# Data for review
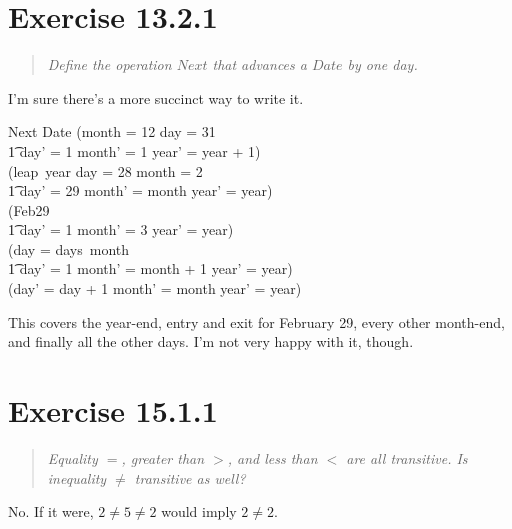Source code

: \documentclass[10pt]{article}
\begin{document}
\section{Exercise 13.2.1}
\begin{quote}
  {\it
    Define the operation $Next$ that advances a $Date$ by one day.
  }
\end{quote}

I'm sure there's a more succinct way to write it.

\begin{spec}
  \begin{schema}{Next}
    \Delta Date
    \where
    (month = 12 \land day = 31 \land \\
    \t1 day' = 1 \land month' = 1 \land year' = year + 1) \lor \\
    (leap\ year \land day = 28 \land month = 2 \land \\
    \t1 day' = 29 \land month' = month \land year' = year) \lor \\
    (Feb29 \land \\
    \t1 day' = 1 \land month' = 3 \land year' = year) \lor \\
    (day = days\ month \land \\
    \t1 day' = 1 \land month' = month + 1 \land year' = year) \lor \\
    (day' = day + 1 \land month' = month \land year' = year)
  \end{schema}
\end{spec}
This covers the year-end, entry and exit for February 29, every other month-end, and finally all the
other days.  I'm not very happy with it, though.



\section{Exercise 15.1.1}
\begin{quote}
  {\it
    Equality $=$, greater than $>$, and less than $<$ are all transitive. Is inequality $\neq$
    transitive as well?
  }
\end{quote}

No.  If it were, $2 \neq 5 \neq 2$ would imply $2 \neq 2$.
\end{document}
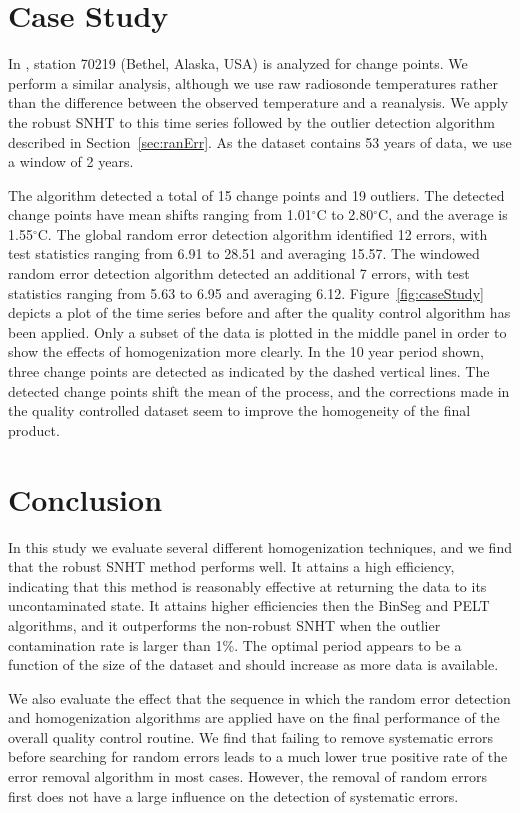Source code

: \documentclass[12pt]{article}
\begin{document}
\begin{doublespacing}
\section{Case Study}

In \cite{haimberger07}, station 70219 (Bethel, Alaska, USA) is analyzed for change points.  We perform a similar analysis, although we use raw radiosonde temperatures rather than the difference between the observed temperature  and a reanalysis.  We apply the robust SNHT to this time series followed by the outlier detection algorithm described in Section~\ref{sec:ranErr}.  As the dataset contains 53 years of data, we use a window of 2 years.

The algorithm detected a total of 15 change points and 19 outliers.  The detected change points have mean shifts ranging from 1.01$^\circ$C to 2.80$^\circ$C, and the average is 1.55$^\circ$C.  The global random error detection algorithm identified 12 errors, with test statistics ranging from 6.91 to 28.51 and averaging 15.57.  The windowed random error detection algorithm detected an additional 7 errors, with test statistics ranging from 5.63 to 6.95 and averaging 6.12. Figure~\ref{fig:caseStudy} depicts a plot of the time series before and after the quality control algorithm has been applied.  Only a subset of the data is plotted in the middle panel in order to show the effects of homogenization more clearly.  In the 10 year period shown, three change points are detected as indicated by the dashed vertical lines.  The detected change points shift the mean of the process, and the corrections made in the quality controlled dataset seem to improve the homogeneity of the final product.

\section{Conclusion}

In this study we evaluate several different homogenization techniques, and we find that the robust SNHT method performs well.  It attains a high efficiency, indicating that this method is reasonably effective at returning the data to its uncontaminated state.  It attains higher efficiencies then the BinSeg and PELT algorithms, and it outperforms the non-robust SNHT when the outlier contamination rate is larger than 1\%.  The optimal period appears to be a function of the size of the dataset and should increase as more data is available.

We also evaluate the effect that the sequence in which the random error detection and homogenization algorithms are applied have on the final performance of the overall quality control routine.  We find that failing to remove systematic errors before searching for random errors leads to a much lower true positive rate of the error removal algorithm in most cases.  However,  the removal of random errors first does not have a large influence on the detection of systematic errors.


\end{doublespacing}
\end{document}
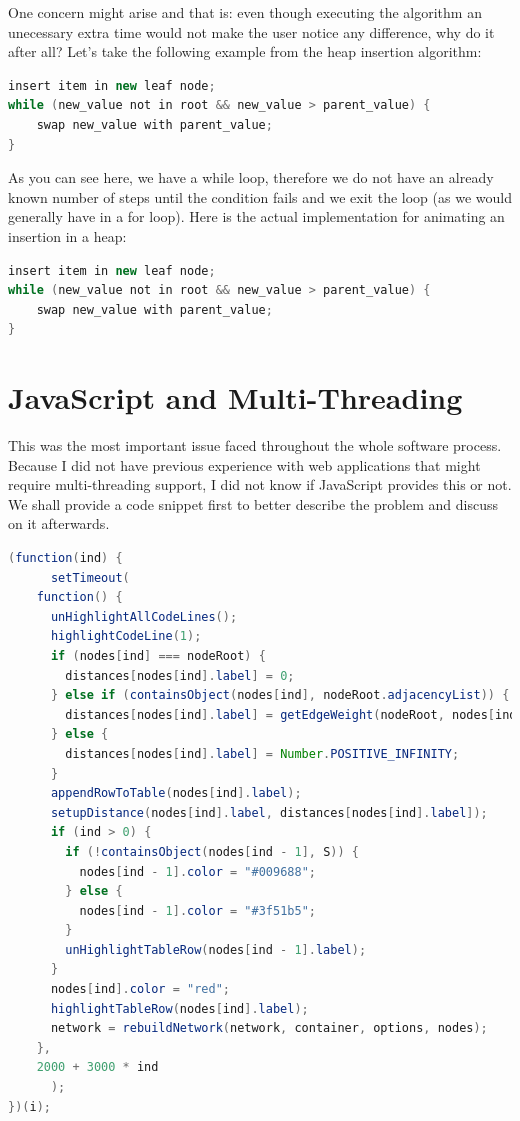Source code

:\documentclass{l4proj}
\begin{document}
One concern might arise and that is: even though executing the algorithm an unecessary extra time would not make the
user notice any difference, why do it after all? Let's take the following example from the heap insertion algorithm:

\begin{lstlisting}[language=Java, caption=Pseudocode for inserting a node in a heap.]
insert item in new leaf node; 
while (new_value not in root && new_value > parent_value) {
    swap new_value with parent_value;
}
\end{lstlisting}

As you can see here, we have a while loop, therefore we do not have an already known number of steps until the
condition fails and we exit the loop (as we would generally have in a for loop). Here is the actual implementation for
animating an insertion in a heap:

\begin{lstlisting}[language=Java, caption=Pseudocode for inserting a node in a heap.]
insert item in new leaf node; 
while (new_value not in root && new_value > parent_value) {
    swap new_value with parent_value;
}
\end{lstlisting}

\section{JavaScript and Multi-Threading}

This was the most important issue faced throughout the whole software process. Because I did not have previous
experience with web applications that might require multi-threading support, I did not know if JavaScript provides this
or not. We shall provide a code snippet first to better describe the problem and discuss on it afterwards.

\begin{lstlisting}[language=Java, caption=Animation function used in Dijkstra's SP algorithm.]
(function(ind) {
      setTimeout(
	function() {
	  unHighlightAllCodeLines();
	  highlightCodeLine(1);
	  if (nodes[ind] === nodeRoot) {
	    distances[nodes[ind].label] = 0;
	  } else if (containsObject(nodes[ind], nodeRoot.adjacencyList)) {
	    distances[nodes[ind].label] = getEdgeWeight(nodeRoot, nodes[ind]);
	  } else {
	    distances[nodes[ind].label] = Number.POSITIVE_INFINITY;
	  }
	  appendRowToTable(nodes[ind].label);
	  setupDistance(nodes[ind].label, distances[nodes[ind].label]);
	  if (ind > 0) {
	    if (!containsObject(nodes[ind - 1], S)) {
	      nodes[ind - 1].color = "#009688";
	    } else {
	      nodes[ind - 1].color = "#3f51b5";
	    }
	    unHighlightTableRow(nodes[ind - 1].label);
	  }
	  nodes[ind].color = "red";
	  highlightTableRow(nodes[ind].label);
	  network = rebuildNetwork(network, container, options, nodes);
	},
	2000 + 3000 * ind
      );
})(i);
\end{lstlisting}
\end{document}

# About this task
Begin at the line containing "appendRowToTable(nodes[ind].label);" and reproduce every line through the last one in the records above, exactly.

# Solution for this task
	  appendRowToTable(nodes[ind].label);
	  setupDistance(nodes[ind].label, distances[nodes[ind].label]);
	  if (ind > 0) {
	    if (!containsObject(nodes[ind - 1], S)) {
	      nodes[ind - 1].color = "#009688";
	    } else {
	      nodes[ind - 1].color = "#3f51b5";
	    }
	    unHighlightTableRow(nodes[ind - 1].label);
	  }
	  nodes[ind].color = "red";
	  highlightTableRow(nodes[ind].label);
	  network = rebuildNetwork(network, container, options, nodes);
	},
	2000 + 3000 * ind
      );
})(i);
\end{lstlisting}
\end{document}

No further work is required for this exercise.